The answer should be a number alone: the count of lines in the listing below that include "nadir".

Material shown:
★ ★ ★ ★ ★ ★ ★
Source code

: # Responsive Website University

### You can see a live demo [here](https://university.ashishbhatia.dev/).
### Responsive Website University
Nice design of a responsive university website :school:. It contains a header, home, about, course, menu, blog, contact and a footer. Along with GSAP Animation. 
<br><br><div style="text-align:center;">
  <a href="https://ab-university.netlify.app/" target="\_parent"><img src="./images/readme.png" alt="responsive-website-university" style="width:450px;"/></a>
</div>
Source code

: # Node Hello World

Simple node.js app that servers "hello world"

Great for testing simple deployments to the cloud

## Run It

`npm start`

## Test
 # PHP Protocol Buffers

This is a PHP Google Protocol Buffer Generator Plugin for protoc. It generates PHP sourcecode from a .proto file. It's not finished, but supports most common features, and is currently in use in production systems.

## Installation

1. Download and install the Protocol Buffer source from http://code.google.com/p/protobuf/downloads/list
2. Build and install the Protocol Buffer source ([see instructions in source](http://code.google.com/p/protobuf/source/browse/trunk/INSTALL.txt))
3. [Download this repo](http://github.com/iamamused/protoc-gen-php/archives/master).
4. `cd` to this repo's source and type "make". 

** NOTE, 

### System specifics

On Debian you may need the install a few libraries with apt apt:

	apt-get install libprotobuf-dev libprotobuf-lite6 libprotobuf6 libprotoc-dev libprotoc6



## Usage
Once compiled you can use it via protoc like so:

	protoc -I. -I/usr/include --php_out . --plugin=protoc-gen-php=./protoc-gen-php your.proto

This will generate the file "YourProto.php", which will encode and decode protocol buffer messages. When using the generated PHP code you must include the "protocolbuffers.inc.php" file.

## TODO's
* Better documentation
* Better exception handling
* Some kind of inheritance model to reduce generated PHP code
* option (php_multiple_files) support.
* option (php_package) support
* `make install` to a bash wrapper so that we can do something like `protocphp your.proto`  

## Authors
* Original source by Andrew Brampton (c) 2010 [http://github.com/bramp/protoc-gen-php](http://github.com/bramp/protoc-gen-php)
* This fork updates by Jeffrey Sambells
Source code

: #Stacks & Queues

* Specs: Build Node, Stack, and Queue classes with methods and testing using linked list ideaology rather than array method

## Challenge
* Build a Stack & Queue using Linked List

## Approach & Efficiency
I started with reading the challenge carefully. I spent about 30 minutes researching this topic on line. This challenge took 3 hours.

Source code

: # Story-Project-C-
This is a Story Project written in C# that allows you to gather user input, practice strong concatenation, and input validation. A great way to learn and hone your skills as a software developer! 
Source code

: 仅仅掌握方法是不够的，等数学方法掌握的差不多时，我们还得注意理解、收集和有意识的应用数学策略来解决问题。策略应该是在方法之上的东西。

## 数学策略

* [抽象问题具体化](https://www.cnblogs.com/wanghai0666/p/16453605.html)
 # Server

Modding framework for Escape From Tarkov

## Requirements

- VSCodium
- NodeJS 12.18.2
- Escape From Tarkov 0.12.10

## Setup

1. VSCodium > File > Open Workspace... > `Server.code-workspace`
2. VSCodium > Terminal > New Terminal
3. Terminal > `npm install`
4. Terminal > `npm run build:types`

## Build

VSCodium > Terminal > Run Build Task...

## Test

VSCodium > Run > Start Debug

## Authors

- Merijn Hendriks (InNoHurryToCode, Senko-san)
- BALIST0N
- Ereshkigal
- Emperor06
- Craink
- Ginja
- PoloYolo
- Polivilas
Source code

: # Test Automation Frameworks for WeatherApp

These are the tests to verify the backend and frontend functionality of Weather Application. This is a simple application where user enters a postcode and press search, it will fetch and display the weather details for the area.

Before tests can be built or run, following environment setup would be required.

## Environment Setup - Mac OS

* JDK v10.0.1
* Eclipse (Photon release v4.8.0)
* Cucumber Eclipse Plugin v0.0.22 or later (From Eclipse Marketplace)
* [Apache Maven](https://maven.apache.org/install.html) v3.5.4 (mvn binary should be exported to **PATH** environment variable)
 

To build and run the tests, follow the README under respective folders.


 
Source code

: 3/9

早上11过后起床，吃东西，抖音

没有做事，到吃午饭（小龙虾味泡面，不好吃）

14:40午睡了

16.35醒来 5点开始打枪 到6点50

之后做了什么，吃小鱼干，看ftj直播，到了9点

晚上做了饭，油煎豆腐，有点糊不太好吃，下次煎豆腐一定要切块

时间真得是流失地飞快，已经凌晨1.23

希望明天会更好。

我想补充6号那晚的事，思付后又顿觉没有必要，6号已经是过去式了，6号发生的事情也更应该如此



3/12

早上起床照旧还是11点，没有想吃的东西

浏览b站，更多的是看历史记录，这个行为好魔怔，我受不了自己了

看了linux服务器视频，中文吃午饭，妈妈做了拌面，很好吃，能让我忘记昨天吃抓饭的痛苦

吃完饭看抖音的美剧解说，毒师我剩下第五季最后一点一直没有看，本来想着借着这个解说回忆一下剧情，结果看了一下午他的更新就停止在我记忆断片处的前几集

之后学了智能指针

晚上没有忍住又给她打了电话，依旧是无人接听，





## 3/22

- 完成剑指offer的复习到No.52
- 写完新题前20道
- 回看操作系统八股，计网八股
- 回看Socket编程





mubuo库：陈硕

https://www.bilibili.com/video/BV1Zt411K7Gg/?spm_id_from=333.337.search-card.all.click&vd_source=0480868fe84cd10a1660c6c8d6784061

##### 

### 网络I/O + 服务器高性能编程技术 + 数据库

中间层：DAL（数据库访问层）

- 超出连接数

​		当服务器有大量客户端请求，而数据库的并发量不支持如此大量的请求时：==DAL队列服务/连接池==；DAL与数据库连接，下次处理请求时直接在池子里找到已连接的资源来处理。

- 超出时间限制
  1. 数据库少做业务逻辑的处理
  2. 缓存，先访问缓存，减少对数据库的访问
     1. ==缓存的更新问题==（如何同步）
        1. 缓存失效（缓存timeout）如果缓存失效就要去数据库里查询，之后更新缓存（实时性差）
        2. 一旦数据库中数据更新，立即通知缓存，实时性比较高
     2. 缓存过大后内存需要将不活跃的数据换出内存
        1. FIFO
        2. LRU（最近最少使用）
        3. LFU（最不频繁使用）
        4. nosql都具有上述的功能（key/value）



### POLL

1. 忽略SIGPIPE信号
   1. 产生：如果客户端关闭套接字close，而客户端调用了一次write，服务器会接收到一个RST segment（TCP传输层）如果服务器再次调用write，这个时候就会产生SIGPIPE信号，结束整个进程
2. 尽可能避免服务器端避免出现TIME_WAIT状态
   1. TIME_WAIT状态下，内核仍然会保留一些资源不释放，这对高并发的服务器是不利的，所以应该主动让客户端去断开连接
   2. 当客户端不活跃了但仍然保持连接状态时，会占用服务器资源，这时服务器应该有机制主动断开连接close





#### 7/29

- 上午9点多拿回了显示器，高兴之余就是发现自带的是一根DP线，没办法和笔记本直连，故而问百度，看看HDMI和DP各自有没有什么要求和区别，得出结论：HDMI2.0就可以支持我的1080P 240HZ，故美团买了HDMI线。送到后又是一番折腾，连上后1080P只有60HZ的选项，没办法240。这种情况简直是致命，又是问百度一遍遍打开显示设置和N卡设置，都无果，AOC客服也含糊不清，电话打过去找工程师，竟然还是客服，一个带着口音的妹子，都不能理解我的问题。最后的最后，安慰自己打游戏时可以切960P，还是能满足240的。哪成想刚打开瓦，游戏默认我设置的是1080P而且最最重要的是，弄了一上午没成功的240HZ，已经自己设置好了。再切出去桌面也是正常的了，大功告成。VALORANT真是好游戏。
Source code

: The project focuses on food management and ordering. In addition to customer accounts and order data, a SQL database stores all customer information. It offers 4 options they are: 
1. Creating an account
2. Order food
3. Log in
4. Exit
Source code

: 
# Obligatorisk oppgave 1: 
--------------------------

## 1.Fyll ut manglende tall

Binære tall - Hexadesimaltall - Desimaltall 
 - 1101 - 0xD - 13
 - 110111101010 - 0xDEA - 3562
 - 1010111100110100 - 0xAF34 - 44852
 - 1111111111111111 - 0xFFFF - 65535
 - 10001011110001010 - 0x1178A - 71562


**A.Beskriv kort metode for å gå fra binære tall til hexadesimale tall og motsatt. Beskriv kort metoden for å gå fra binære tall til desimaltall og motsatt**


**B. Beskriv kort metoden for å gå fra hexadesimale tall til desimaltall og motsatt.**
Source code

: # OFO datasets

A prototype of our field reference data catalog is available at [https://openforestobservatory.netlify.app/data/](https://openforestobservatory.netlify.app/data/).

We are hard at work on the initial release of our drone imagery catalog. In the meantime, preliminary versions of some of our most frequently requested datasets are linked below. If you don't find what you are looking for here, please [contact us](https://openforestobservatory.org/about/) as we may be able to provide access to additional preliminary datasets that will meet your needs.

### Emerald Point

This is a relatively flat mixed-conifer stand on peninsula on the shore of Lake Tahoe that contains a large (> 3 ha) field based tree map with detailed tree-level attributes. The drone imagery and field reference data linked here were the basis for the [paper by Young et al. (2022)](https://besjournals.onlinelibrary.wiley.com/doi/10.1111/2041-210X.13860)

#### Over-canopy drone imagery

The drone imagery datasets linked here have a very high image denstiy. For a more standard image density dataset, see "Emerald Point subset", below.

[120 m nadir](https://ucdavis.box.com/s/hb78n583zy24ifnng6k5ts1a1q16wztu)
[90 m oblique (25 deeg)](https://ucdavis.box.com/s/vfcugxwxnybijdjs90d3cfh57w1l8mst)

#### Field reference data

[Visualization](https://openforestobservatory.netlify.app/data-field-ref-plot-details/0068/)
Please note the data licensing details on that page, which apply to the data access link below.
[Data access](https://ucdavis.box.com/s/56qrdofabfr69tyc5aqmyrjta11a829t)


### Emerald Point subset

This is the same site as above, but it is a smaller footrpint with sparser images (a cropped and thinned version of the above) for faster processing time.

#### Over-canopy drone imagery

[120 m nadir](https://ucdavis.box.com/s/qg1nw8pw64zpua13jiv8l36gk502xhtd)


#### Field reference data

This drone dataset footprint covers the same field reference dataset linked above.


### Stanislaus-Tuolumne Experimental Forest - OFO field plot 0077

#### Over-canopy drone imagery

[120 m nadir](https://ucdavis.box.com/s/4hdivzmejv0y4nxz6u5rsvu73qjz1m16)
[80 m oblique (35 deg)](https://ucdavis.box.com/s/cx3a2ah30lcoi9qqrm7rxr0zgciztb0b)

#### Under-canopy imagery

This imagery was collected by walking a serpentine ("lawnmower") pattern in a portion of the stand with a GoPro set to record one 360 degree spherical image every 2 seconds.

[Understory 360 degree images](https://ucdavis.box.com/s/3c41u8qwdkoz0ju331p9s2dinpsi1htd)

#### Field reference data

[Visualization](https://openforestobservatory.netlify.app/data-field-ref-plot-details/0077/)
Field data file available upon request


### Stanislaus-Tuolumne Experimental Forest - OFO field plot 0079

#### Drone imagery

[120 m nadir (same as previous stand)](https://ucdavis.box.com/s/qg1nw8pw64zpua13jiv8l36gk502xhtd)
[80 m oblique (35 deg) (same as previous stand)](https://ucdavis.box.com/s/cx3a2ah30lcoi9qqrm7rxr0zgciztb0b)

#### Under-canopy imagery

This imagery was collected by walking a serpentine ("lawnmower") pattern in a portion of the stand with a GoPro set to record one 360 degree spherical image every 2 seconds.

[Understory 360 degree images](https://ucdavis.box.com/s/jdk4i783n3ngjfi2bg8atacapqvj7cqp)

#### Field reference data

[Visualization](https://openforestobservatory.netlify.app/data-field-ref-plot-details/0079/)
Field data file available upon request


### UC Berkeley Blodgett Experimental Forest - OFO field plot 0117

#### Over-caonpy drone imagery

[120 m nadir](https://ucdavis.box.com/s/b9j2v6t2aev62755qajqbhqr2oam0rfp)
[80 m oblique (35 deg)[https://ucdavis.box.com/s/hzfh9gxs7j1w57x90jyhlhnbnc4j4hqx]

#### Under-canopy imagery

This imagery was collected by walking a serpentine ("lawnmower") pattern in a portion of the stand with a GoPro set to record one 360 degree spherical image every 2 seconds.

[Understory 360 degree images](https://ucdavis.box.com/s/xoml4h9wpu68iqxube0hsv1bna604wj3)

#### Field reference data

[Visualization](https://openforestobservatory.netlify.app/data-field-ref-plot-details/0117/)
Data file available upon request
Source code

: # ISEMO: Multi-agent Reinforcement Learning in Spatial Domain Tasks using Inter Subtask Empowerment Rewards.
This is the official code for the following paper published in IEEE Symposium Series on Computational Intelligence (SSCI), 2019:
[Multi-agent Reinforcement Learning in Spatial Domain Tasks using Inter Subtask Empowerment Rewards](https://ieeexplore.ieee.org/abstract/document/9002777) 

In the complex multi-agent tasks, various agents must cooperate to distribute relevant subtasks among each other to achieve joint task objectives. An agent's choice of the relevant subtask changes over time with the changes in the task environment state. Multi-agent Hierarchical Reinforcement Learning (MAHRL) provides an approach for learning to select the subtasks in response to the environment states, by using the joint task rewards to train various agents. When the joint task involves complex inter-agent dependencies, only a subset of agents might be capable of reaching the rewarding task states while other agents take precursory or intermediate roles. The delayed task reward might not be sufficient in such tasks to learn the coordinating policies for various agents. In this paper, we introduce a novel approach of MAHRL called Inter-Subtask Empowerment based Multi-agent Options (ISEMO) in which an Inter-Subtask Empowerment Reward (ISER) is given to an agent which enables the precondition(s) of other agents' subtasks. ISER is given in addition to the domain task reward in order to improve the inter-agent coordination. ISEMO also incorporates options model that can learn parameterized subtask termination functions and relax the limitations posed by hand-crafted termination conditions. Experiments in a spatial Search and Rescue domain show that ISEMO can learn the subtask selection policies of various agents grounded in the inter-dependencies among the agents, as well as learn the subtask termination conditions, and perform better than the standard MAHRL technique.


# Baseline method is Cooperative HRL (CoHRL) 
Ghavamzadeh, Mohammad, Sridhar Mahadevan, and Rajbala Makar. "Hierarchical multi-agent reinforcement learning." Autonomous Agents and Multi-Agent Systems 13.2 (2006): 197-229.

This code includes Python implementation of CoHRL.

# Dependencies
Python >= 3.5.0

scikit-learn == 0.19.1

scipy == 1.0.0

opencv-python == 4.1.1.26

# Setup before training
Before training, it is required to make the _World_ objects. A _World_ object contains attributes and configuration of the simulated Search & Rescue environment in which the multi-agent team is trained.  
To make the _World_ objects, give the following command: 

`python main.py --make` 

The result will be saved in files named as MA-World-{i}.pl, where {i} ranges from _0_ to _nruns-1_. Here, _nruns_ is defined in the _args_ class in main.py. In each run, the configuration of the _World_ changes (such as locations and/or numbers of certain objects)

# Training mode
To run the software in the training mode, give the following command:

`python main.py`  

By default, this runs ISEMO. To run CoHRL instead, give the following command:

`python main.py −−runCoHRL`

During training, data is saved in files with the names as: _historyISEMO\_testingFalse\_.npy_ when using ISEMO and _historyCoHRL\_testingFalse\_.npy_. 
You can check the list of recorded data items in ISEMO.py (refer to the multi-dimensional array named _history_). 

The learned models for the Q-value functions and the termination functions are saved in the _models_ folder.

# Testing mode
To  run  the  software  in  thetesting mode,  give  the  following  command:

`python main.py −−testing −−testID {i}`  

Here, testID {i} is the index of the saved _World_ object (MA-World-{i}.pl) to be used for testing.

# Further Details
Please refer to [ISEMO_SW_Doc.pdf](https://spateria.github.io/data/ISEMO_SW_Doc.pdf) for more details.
★ ★ ★ ★ ★ ★ ★
Solved exercise:
5